It was obvious, from talking to her, that while she may have rescued the dog from starvation on the streets of Goa he rescued her right back as she fought to get her life back on an even keel after her losses.
It is amazing how animals can do that for us. If you have ever experienced the extraordinary bond between humans and animals you will know exactly what I mean. There is something powerfully grounding about being around animals.
Another person I have written for recently is a horse-whisperer. Horses are prey animals and will naturally follow a leader that they feel safe and comfortable with. The art of horse whispering is all about showing the kind of leadership that will convince the horse to come to you willingly. It is not about instructing with words or applying force, but rather it is about being grounded and confident and trustworthy so that the horse is naturally drawn to you.

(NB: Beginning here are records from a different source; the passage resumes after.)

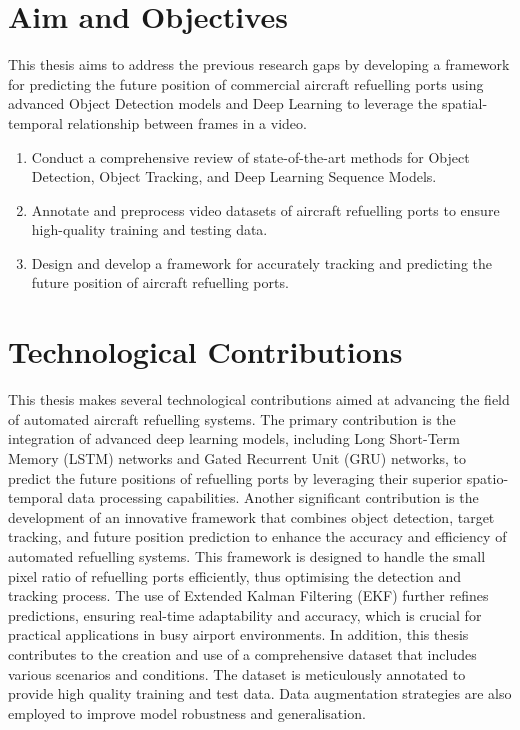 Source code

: \documentclass[12pt,oneside]{book} %
\begin{document}
\newpage

\section{Aim and Objectives}
This thesis aims to address the previous research gaps by developing a
framework for predicting the future position of commercial aircraft refuelling
ports using advanced Object Detection models and Deep Learning to leverage the
spatial-temporal relationship between frames in a video.
\begin{enumerate}
    \item Conduct a comprehensive review of state-of-the-art methods for Object
          Detection, Object Tracking, and Deep Learning Sequence Models.
    \item Annotate and preprocess video datasets of aircraft refuelling ports to ensure
          high-quality training and testing data.
    \item Design and develop a framework for accurately tracking and predicting the
          future position of aircraft refuelling ports.
\end{enumerate}

\section{Technological Contributions}
This thesis makes several technological contributions aimed at advancing the
field of automated aircraft refuelling systems. The primary contribution is the
integration of advanced deep learning models, including Long Short-Term Memory
(LSTM) networks and Gated Recurrent Unit (GRU) networks, to predict the future
positions of refuelling ports by leveraging their superior spatio-temporal data
processing capabilities. Another significant contribution is the development of
an innovative framework that combines object detection, target tracking, and
future position prediction to enhance the accuracy and efficiency of automated
refuelling systems. This framework is designed to handle the small pixel ratio
of refuelling ports efficiently, thus optimising the detection and tracking
process. The use of Extended Kalman Filtering (EKF) further refines
predictions, ensuring real-time adaptability and accuracy, which is crucial for
practical applications in busy airport environments. In addition, this thesis
contributes to the creation and use of a comprehensive dataset that includes
various scenarios and conditions. The dataset is meticulously annotated to
provide high quality training and test data. Data augmentation strategies are
also employed to improve model robustness and generalisation.
\end{document}
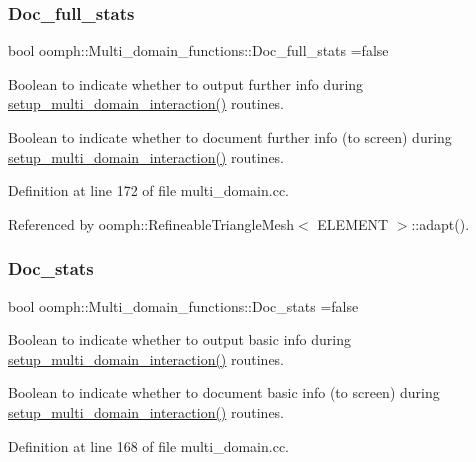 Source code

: \subsubsection{\texorpdfstring{Doc\+\_\+full\+\_\+stats}{Doc\_full\_stats}}
{\footnotesize\ttfamily bool oomph\+::\+Multi\+\_\+domain\+\_\+functions\+::\+Doc\+\_\+full\+\_\+stats =false}



Boolean to indicate whether to output further info during \hyperlink{namespaceoomph_1_1Multi__domain__functions_ac64183e03f173c69ed6ed6f493a1a67e}{setup\+\_\+multi\+\_\+domain\+\_\+interaction()} routines. 

Boolean to indicate whether to document further info (to screen) during \hyperlink{namespaceoomph_1_1Multi__domain__functions_ac64183e03f173c69ed6ed6f493a1a67e}{setup\+\_\+multi\+\_\+domain\+\_\+interaction()} routines. 

Definition at line 172 of file multi\+\_\+domain.\+cc.



Referenced by oomph\+::\+Refineable\+Triangle\+Mesh$<$ E\+L\+E\+M\+E\+N\+T $>$\+::adapt().

\mbox{\label{namespaceoomph_1_1Multi__domain__functions_aa490ae6349c68dc3c5b40f6a4a40e718}} 
\subsubsection{\texorpdfstring{Doc\+\_\+stats}{Doc\_stats}}
{\footnotesize\ttfamily bool oomph\+::\+Multi\+\_\+domain\+\_\+functions\+::\+Doc\+\_\+stats =false}



Boolean to indicate whether to output basic info during \hyperlink{namespaceoomph_1_1Multi__domain__functions_ac64183e03f173c69ed6ed6f493a1a67e}{setup\+\_\+multi\+\_\+domain\+\_\+interaction()} routines. 

Boolean to indicate whether to document basic info (to screen) during \hyperlink{namespaceoomph_1_1Multi__domain__functions_ac64183e03f173c69ed6ed6f493a1a67e}{setup\+\_\+multi\+\_\+domain\+\_\+interaction()} routines. 

Definition at line 168 of file multi\+\_\+domain.\+cc.



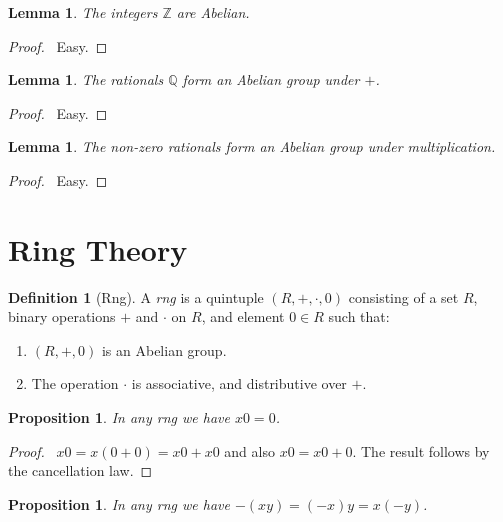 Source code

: \documentclass{article}
\let\qed\relax
\newtheorem{lemma}[axiom]{Lemma}
\newtheorem{proposition}[axiom]{Proposition}
\theoremstyle{definition}
\newtheorem{definition}[axiom]{Definition}
\begin{document}
    \begin{lemma}
        The integers $\mathbb{Z}$ are Abelian.
    \end{lemma}

    \begin{proof}
        \pf\ Easy. \qed
    \end{proof}

    \begin{lemma}
        The rationals $\mathbb{Q}$ form an Abelian group under $+$.
    \end{lemma}

    \begin{proof}
        \pf\ Easy.
    \end{proof}

    \begin{lemma}
        The non-zero rationals form an Abelian group under multiplication.
    \end{lemma}

    \begin{proof}
        \pf\ Easy. \qed
    \end{proof}

    \section{Ring Theory}

    \begin{definition}[Rng]
        A \emph{rng} is a quintuple $(R, +, \cdot, 0)$ consisting of a set $R$,
        binary operations $+$ and $\cdot$ on $R$, and element $0 \in R$ such that:
        \begin{enumerate}
            \item $(R, +, 0)$ is an Abelian group.
            \item The operation $\cdot$ is associative, and distributive over $+$.
        \end{enumerate}
    \end{definition}

    \begin{proposition}
        In any rng we have $x0 = 0$.
    \end{proposition}

    \begin{proof}
        \pf\ $x0 = x(0+0) = x0+x0$ and also $x0 = x0+0$. The result follows by the cancellation law. \qed
    \end{proof}

    \begin{proposition}
        In any rng we have $-(xy) = (-x)y = x(-y)$.
    \end{proposition}
\end{document}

Horses pick up on who we are through our body language, our gestures and our beingness. It was interesting to observe that my 12-year old daughter was far better at connecting with the horses and getting them to follow her than I was. I was too hung up on thoughts like “I can’t do this” and “I feel silly” to fully trust my ability to connect, whereas my daughter’s ease and innocence was far more appealing to the horses. The horse whisperer, whose name is Sue Blagburn, told me to stop worrying about trying to make the horse follow me and to think, instead, about something I love. I thought about writing, the horse followed me.
Today’s outfit was probably not the best choice for a cold Winter’s day but I bought the dress off a friend recently and decided I couldn’t wait for the summer to wear it. It is a sleeveless pink, blue and yellow dress in a stretchy cotton material. It is by French designer Zone Bleu and I love the fact that it has a frilled hem that is shorter at the front than the back. I wore it over a pair of tights given to me by my friend Lesley that are a great match for the dress and a pale pink Bohemia petticoat.
The felted red coat came from Totnes market and it is one of the few garments that I bought brand new. It is Italian made and very similar to the designs produced by Italian designer, Sarah Santos. I love the colour and asymmetrical design, and it is also beautifully warm and soft to wear.